Мемуаристка, встречавшаяся осенью 1858 года в Иркутске с тремя изгнанниками, Спешневым, Петрашевским и Львовым, вспоминала: «Они все трое здесь приняты, видимо, очень хорошо. Странно мне, петербургской жительнице, было видеть этих людей. Чувство боязни, негодования, досады и в то же время жалости являлось во мне… Я вглядывалась в них пристально. Петрашевский и Львов были на вид очень веселы, смеялись, толковали и врали разную чушь, как будто бы над головами их никогда не проходили страшные события; как будто бы не высидели они 9 месяцев в крепости, не были приговорены к смертной казни и не стояли у столба против солдат с заряженными ружьями… Все это, казалось мне, должно было бы оставить на них неизгладимые следы!.. Впрочем, на Спешневе и видна печать несчастия: он молчалив, задумчив; улыбки не видно на этом прекрасном лице, уже покрытом преждевременной сединой и морщинами; ему теперь около 40 лет. Он среднего роста, тонок; продолговатое бледное лицо, правильные черты, черные длинные волосы придают какую-то внешнюю прелесть этому изгнаннику. Жаль его и хотелось бы утешить, исцелить его и довести до раскаяния; хотелось бы по сердцу поговорить с ним, чтобы обратить к Богу эту заблудшую душ у… Но они все трое ни во что не веруют. Грустно видеть их, и мне всегда жаль подобных людей: их взор, как неверующих, ни на минуту не отрывается от земли, и нет им отрады вне тесной, чувственной жизни. На небе они не ищут ничего…

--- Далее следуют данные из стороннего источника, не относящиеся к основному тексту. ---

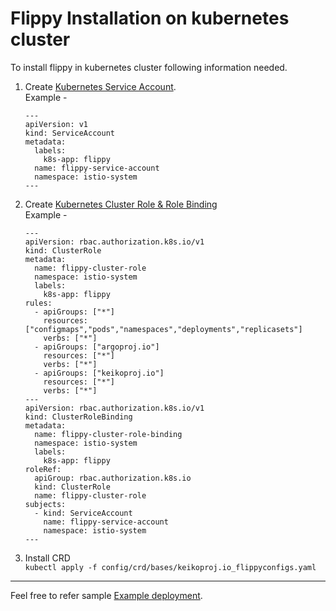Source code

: # Flippy Installation on kubernetes cluster

To install flippy in kubernetes cluster following information needed.
1. Create [Kubernetes Service Account](https://kubernetes.io/docs/reference/access-authn-authz/service-accounts-admin/). <br>
Example - <br>
    ```
    ---
    apiVersion: v1
    kind: ServiceAccount
    metadata:
      labels:
        k8s-app: flippy
      name: flippy-service-account
      namespace: istio-system
    ---
    ```
2. Create [Kubernetes Cluster Role & Role Binding](https://kubernetes.io/docs/reference/access-authn-authz/rbac/#role-and-clusterrole)<br>
Example - <br>
    ```
    ---
    apiVersion: rbac.authorization.k8s.io/v1
    kind: ClusterRole
    metadata:
      name: flippy-cluster-role
      namespace: istio-system
      labels:
        k8s-app: flippy
    rules:
      - apiGroups: ["*"]
        resources: ["configmaps","pods","namespaces","deployments","replicasets"]
        verbs: ["*"]
      - apiGroups: ["argoproj.io"]
        resources: ["*"]
        verbs: ["*"]
      - apiGroups: ["keikoproj.io"]
        resources: ["*"]
        verbs: ["*"]
    ---
    apiVersion: rbac.authorization.k8s.io/v1
    kind: ClusterRoleBinding
    metadata:
      name: flippy-cluster-role-binding
      namespace: istio-system
      labels:
        k8s-app: flippy
    roleRef:
      apiGroup: rbac.authorization.k8s.io
      kind: ClusterRole
      name: flippy-cluster-role
    subjects:
      - kind: ServiceAccount
        name: flippy-service-account
        namespace: istio-system
    ---
    ```

3. Install CRD<br>
    `kubectl apply -f config/crd/bases/keikoproj.io_flippyconfigs.yaml`


<HR>

Feel free to refer sample [Example deployment](../sample/deployment.yaml).
 

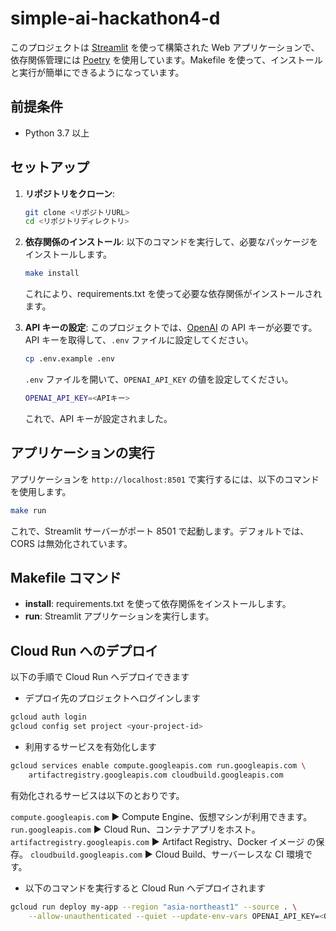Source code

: # simple-ai-hackathon4-d

このプロジェクトは [Streamlit](https://streamlit.io/) を使って構築された Web アプリケーションで、依存関係管理には [Poetry](https://python-poetry.org/) を使用しています。Makefile を使って、インストールと実行が簡単にできるようになっています。

## 前提条件

- Python 3.7 以上

## セットアップ

1. **リポジトリをクローン**:

   ```bash
   git clone <リポジトリURL>
   cd <リポジトリディレクトリ>
   ```

2. **依存関係のインストール**:
   以下のコマンドを実行して、必要なパッケージをインストールします。

   ```bash
   make install
   ```

   これにより、requirements.txt を使って必要な依存関係がインストールされます。

3. **API キーの設定**:
   このプロジェクトでは、[OpenAI](https://platform.openai.com/) の API キーが必要です。API キーを取得して、`.env` ファイルに設定してください。

   ```bash
   cp .env.example .env
   ```

   `.env` ファイルを開いて、`OPENAI_API_KEY` の値を設定してください。

   ```bash
   OPENAI_API_KEY=<APIキー>
   ```

   これで、API キーが設定されました。

## アプリケーションの実行

アプリケーションを `http://localhost:8501` で実行するには、以下のコマンドを使用します。

```bash
make run
```

これで、Streamlit サーバーがポート 8501 で起動します。デフォルトでは、CORS は無効化されています。

## Makefile コマンド

- **install**: requirements.txt を使って依存関係をインストールします。
- **run**: Streamlit アプリケーションを実行します。

## Cloud Run へのデプロイ

以下の手順で Cloud Run へデプロイできます

- デプロイ先のプロジェクトへログインします

```sh
gcloud auth login
gcloud config set project <your-project-id>
```

- 利用するサービスを有効化します

```sh
gcloud services enable compute.googleapis.com run.googleapis.com \
    artifactregistry.googleapis.com cloudbuild.googleapis.com
```

有効化されるサービスは以下のとおりです。

`compute.googleapis.com` ▶︎ Compute Engine、仮想マシンが利用できます。
`run.googleapis.com` ▶︎ Cloud Run、コンテナアプリをホスト。
`artifactregistry.googleapis.com` ▶︎ Artifact Registry、Docker イメージ の保存。
`cloudbuild.googleapis.com` ▶︎ Cloud Build、サーバーレスな CI 環境です。

- 以下のコマンドを実行すると Cloud Run へデプロイされます

```sh
gcloud run deploy my-app --region "asia-northeast1" --source . \
    --allow-unauthenticated --quiet --update-env-vars OPENAI_API_KEY=<OPENAI_API_KEY>
```
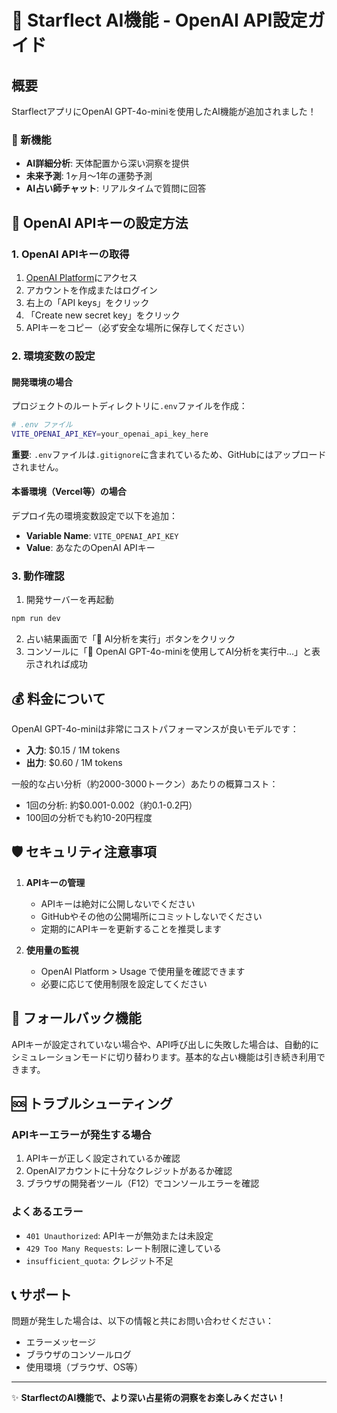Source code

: # 🤖 Starflect AI機能 - OpenAI API設定ガイド

## 概要

StarflectアプリにOpenAI GPT-4o-miniを使用したAI機能が追加されました！

### 🌟 新機能
- **AI詳細分析**: 天体配置から深い洞察を提供
- **未来予測**: 1ヶ月〜1年の運勢予測
- **AI占い師チャット**: リアルタイムで質問に回答

## 🔧 OpenAI APIキーの設定方法

### 1. OpenAI APIキーの取得

1. [OpenAI Platform](https://platform.openai.com/)にアクセス
2. アカウントを作成またはログイン
3. 右上の「API keys」をクリック
4. 「Create new secret key」をクリック
5. APIキーをコピー（必ず安全な場所に保存してください）

### 2. 環境変数の設定

#### 開発環境の場合

プロジェクトのルートディレクトリに`.env`ファイルを作成：

```bash
# .env ファイル
VITE_OPENAI_API_KEY=your_openai_api_key_here
```

**重要**: `.env`ファイルは`.gitignore`に含まれているため、GitHubにはアップロードされません。

#### 本番環境（Vercel等）の場合

デプロイ先の環境変数設定で以下を追加：
- **Variable Name**: `VITE_OPENAI_API_KEY`
- **Value**: あなたのOpenAI APIキー

### 3. 動作確認

1. 開発サーバーを再起動
```bash
npm run dev
```

2. 占い結果画面で「🤖 AI分析を実行」ボタンをクリック
3. コンソールに「🤖 OpenAI GPT-4o-miniを使用してAI分析を実行中...」と表示されれば成功

## 💰 料金について

OpenAI GPT-4o-miniは非常にコストパフォーマンスが良いモデルです：

- **入力**: $0.15 / 1M tokens
- **出力**: $0.60 / 1M tokens

一般的な占い分析（約2000-3000トークン）あたりの概算コスト：
- 1回の分析: 約$0.001-0.002（約0.1-0.2円）
- 100回の分析でも約10-20円程度

## 🛡️ セキュリティ注意事項

1. **APIキーの管理**
   - APIキーは絶対に公開しないでください
   - GitHubやその他の公開場所にコミットしないでください
   - 定期的にAPIキーを更新することを推奨します

2. **使用量の監視**
   - OpenAI Platform > Usage で使用量を確認できます
   - 必要に応じて使用制限を設定してください

## 🔄 フォールバック機能

APIキーが設定されていない場合や、API呼び出しに失敗した場合は、自動的にシミュレーションモードに切り替わります。基本的な占い機能は引き続き利用できます。

## 🆘 トラブルシューティング

### APIキーエラーが発生する場合

1. APIキーが正しく設定されているか確認
2. OpenAIアカウントに十分なクレジットがあるか確認
3. ブラウザの開発者ツール（F12）でコンソールエラーを確認

### よくあるエラー

- `401 Unauthorized`: APIキーが無効または未設定
- `429 Too Many Requests`: レート制限に達している
- `insufficient_quota`: クレジット不足

## 📞 サポート

問題が発生した場合は、以下の情報と共にお問い合わせください：
- エラーメッセージ
- ブラウザのコンソールログ
- 使用環境（ブラウザ、OS等）

---

✨ **StarflectのAI機能で、より深い占星術の洞察をお楽しみください！** 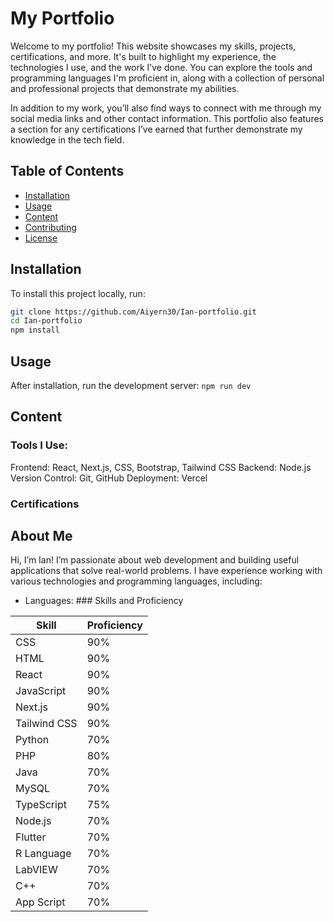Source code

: # My Portfolio

Welcome to my portfolio! This website showcases my skills, projects, certifications, and more. It's built to highlight my experience, the technologies I use, and the work I’ve done. You can explore the tools and programming languages I'm proficient in, along with a collection of personal and professional projects that demonstrate my abilities. 

In addition to my work, you’ll also find ways to connect with me through my social media links and other contact information. This portfolio also features a section for any certifications I’ve earned that further demonstrate my knowledge in the tech field.

## Table of Contents
- [Installation](#installation)
- [Usage](#usage)
- [Content](#content)
- [Contributing](#contributing)
- [License](#license)

## Installation

To install this project locally, run:

```bash
git clone https://github.com/Aiyern30/Ian-portfolio.git
cd Ian-portfolio
npm install
```
## Usage
After installation, run the development server:
```npm run dev```

## Content

### Tools I Use:
Frontend: React, Next.js, CSS, Bootstrap, Tailwind CSS
Backend: Node.js
Version Control: Git, GitHub
Deployment: Vercel

### Certifications


## About Me
Hi, I’m Ian! I’m passionate about web development and building useful applications that solve real-world problems. I have experience working with various technologies and programming languages, including:
- Languages: ### Skills and Proficiency

| Skill           | Proficiency |
|-----------------|-------------|
| CSS             | 90%         |
| HTML            | 90%         |
| React           | 90%         |
| JavaScript      | 90%         |
| Next.js         | 90%         |
| Tailwind CSS    | 90%         |
| Python          | 70%         |
| PHP             | 80%         |
| Java            | 70%         |
| MySQL           | 70%         |
| TypeScript      | 75%         |
| Node.js         | 70%         |
| Flutter         | 70%         |
| R Language      | 70%         |
| LabVIEW         | 70%         |
| C++             | 70%         |
| App Script      | 70%         |
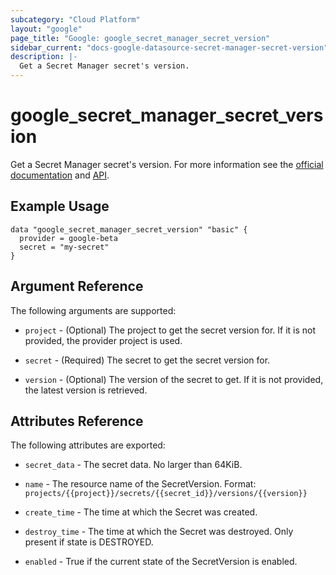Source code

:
 ```yaml
---
subcategory: "Cloud Platform"
layout: "google"
page_title: "Google: google_secret_manager_secret_version"
sidebar_current: "docs-google-datasource-secret-manager-secret-version"
description: |-
  Get a Secret Manager secret's version.
---
```


# google\_secret\_manager\_secret\_version

Get a Secret Manager secret's version. For more information see the [official documentation](https://cloud.google.com/secret-manager/docs/) and [API](https://cloud.google.com/secret-manager/docs/reference/rest/v1beta1/projects.secrets.versions).

## Example Usage

```hcl
data "google_secret_manager_secret_version" "basic" {
  provider = google-beta
  secret = "my-secret"
}
```

## Argument Reference

The following arguments are supported:

* `project` - (Optional) The project to get the secret version for. If it
    is not provided, the provider project is used.

* `secret` - (Required) The secret to get the secret version for.

* `version` - (Optional) The version of the secret to get. If it
    is not provided, the latest version is retrieved.


## Attributes Reference

The following attributes are exported:

* `secret_data` - The secret data. No larger than 64KiB.

* `name` - The resource name of the SecretVersion. Format:
  `projects/{{project}}/secrets/{{secret_id}}/versions/{{version}}`

* `create_time` - The time at which the Secret was created.

* `destroy_time` - The time at which the Secret was destroyed. Only present if state is DESTROYED.

* `enabled` - True if the current state of the SecretVersion is enabled.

Львов и Спешнев были и на вечере у графа. Спешнев на вид — le type du comme il faut, не изменял себе, молчал и там, как везде. Львов, напротив, болтал без умолку, извивался между молодежью и с увлечением полькировал. Он и меня старался убедить в своем злобном безверии. Львов — опасный человек: очень умен, много читал и страшный материалист. По уму он мне нравится.
Отрицают самообольщенно эти господа чистейшие и высокие наслаждения жизни, но что же они могли бы дать взамен отнятых благ? Чем вознаградят они потерю святых и подкрепляющих нас верований? На это ни один из них не ответил» [263].
Вопрос — что же они, закосневшие в злобном безверии прежние товарищи Достоевского, могли бы дать взамен — был поставлен в романе еще более категорично. Но, предъявляя господам атеистам такой ультиматум, Достоевский прежде всего «пропустил» через Ставрогина, умом как бы признающего существование Бога и необходимость религии, но сердцем не верующего, все свои главные христианские интуиции.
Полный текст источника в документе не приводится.